Part of putting our balance sheet to work, meant creating a holistic approach to driving long-term shareholder value. For us, this means three things. First and foremost, we will continue to invest in the business to drive innovation, deliver world-class support and services that have earned us an unmatched reputation and aggressively pursue new opportunities for growth of both revenue and earnings. Second, we will maintain our shareholder-friendly approach of distributing a dividend, which we've grown every year since its inception and buying stock back.

Last year, we returned nearly 65% of our free cash flow to shareholders. And finally, we will continue with discipline to pursue acquisitions that either help accelerate our time to market, expand our footprint in a fast-growing industry like payments with the Forte acquisition or provide us with operational scale to optimize our margins like the Business Ink acquisition has provided.

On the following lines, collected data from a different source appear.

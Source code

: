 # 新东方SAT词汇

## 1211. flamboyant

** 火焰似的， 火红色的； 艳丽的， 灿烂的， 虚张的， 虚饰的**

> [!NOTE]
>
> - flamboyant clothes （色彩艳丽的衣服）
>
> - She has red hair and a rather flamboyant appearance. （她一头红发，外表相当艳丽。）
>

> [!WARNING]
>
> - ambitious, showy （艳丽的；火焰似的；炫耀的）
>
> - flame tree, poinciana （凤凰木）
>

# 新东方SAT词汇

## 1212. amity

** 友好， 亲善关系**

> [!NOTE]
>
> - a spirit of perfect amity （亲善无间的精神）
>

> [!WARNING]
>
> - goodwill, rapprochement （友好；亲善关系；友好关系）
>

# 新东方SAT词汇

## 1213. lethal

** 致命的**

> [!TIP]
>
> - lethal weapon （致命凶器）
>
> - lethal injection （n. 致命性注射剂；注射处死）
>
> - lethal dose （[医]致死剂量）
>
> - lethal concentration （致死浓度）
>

As we look at 2019, we believe that we are well positioned to capitalize on the disruption that is occurring in the markets that we serve. First, we have an enviable business model with strong fundamentals that position us well to drive shareholder value. Second, we have unrivaled domain expertise in the revenue management, digital monetization, customer experience and payment industries. Third, we work with some of the largest and most innovative service providers in the world, and we are establishing ourselves as a trusted digital transformation partner for companies undertaking this journey. Fourth, we have proven technology and a solid reputation for operating our solutions really well. Fifth, we generate strong cash flows and have a solid balance sheet, which gives us tremendous flexibility to grow and diversify the business, and still return capital to our shareholders. And most important, we have talented and dedicated employees across the globe who are committed to helping our clients and our Company achieve greatness.

With that, I'll turn it over to Rollie to review our financial performance for the quarter and expectations for the year.

Rollie Johns -- Executive Vice President and Chief Financial Officer

Thanks, Bret, and welcome everyone to the call today to discuss our financial results for the fourth quarter and full-year 2018, as well as our outlook for 2019. We're pleased with our solid performance as we closed out the year and feel well positioned to continue delivering upon our strategic initiatives going forward.

With that, I'd like to walk you through our financial results. Overall, revenue came in at the high end of our guidance range. We reported total revenues of $247 million for the fourth quarter and a record $875 million for the full year, an increase of 11% over last year. This increase reflects the combination of organic growth of about 1.5% and the contributions from both Business Ink, which we acquired in February, and Forte Payment Systems, which we acquired in October.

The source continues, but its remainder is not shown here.